At this point, the group experienced some shifting of its members. In 2000, TaTavia Roberson and LeToya Luckett left Knowles and Rowland on their own, as well as with a lawsuit against the manager and group. Farrah Franklin and Williams replaced Robertson and Luckett, but Franklin also departed after a short time, leaving behind the three ladies who currently compose the group. Despite these changes, Destiny’s Child still had three number one hits in 2000, including “Independent Woman Part 1,” “Bills, Bills, Bills” and “Say My Name.”

Independently, Knowles has been most triumphant, having released an extremely successful solo album Dangerously in Love in 2003. She also pursued the field of acting in movies such as 2002’s Austin Powers: Goldmember. Williams and Rowland have also ventured out on their own. Williams released a solo gospel album titled Heart To Yours which soared to number one on the gospel charts. Meanwhile Rowland produced notable hits like “Dilemma” with rapper Nelly.
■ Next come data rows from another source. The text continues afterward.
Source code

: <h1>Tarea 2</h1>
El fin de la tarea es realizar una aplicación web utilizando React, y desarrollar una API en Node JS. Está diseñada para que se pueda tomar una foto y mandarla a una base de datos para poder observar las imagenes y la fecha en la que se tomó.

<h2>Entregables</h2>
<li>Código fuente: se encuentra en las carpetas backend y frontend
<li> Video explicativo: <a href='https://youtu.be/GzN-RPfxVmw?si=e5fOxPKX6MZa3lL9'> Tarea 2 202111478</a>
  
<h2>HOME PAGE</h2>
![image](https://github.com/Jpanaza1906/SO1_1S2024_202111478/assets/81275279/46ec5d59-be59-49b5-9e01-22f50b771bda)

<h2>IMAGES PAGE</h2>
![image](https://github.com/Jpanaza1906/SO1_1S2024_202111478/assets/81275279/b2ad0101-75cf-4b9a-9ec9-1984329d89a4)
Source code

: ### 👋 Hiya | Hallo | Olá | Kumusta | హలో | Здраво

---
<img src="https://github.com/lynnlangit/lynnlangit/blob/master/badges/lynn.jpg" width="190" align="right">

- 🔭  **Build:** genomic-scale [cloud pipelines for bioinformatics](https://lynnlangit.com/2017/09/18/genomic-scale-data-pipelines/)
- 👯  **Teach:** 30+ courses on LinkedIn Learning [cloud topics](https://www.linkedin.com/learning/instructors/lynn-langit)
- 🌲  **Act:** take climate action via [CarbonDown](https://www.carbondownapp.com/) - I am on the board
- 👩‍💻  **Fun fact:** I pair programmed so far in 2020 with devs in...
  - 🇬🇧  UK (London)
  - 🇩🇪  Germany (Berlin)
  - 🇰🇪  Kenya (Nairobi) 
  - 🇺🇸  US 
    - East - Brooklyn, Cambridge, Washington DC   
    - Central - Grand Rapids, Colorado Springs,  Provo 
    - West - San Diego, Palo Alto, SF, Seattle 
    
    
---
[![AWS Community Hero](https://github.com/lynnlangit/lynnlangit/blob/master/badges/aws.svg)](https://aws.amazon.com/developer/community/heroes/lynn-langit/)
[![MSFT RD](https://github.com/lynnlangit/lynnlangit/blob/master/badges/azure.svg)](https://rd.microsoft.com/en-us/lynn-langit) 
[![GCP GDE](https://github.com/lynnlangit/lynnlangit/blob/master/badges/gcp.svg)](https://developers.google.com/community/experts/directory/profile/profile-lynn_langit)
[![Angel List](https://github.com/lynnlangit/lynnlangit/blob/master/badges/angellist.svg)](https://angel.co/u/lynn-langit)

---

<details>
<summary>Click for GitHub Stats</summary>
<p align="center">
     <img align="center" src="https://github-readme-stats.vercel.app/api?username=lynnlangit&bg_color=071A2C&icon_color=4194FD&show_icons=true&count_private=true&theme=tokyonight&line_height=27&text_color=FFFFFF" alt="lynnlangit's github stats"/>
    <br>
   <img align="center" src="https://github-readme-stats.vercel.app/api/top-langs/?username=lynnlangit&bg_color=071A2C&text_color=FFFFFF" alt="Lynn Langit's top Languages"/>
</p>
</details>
In keeping with the title of their most recent album Destiny Fulfilled, Destiny’s Child has recently announced they will be breaking up. They insist that the motivation behind the decision is to pursue separate interests as well as to leave while still on top rather than as faded idols. After going to their concert this past summer, I have to attest that this seems to be the truth. Knowles, Rowland and Williams seem to still genuinely enjoy each other’s company and what they do, often joking and teasing each other on stage. The three put on an impressive and exiting show. From the dancing, to the costumes, to the singing, it left fans feeling fulfilled. Understandably, the long years of touring and time in the spotlight has encouraged the girls to take sometime for themselves. Although I’m sad to see the group go, I’m sure before Knowles, Rowland and Williams can say “Independent Woman,” they’ll be back for a bootylicious reunion tour.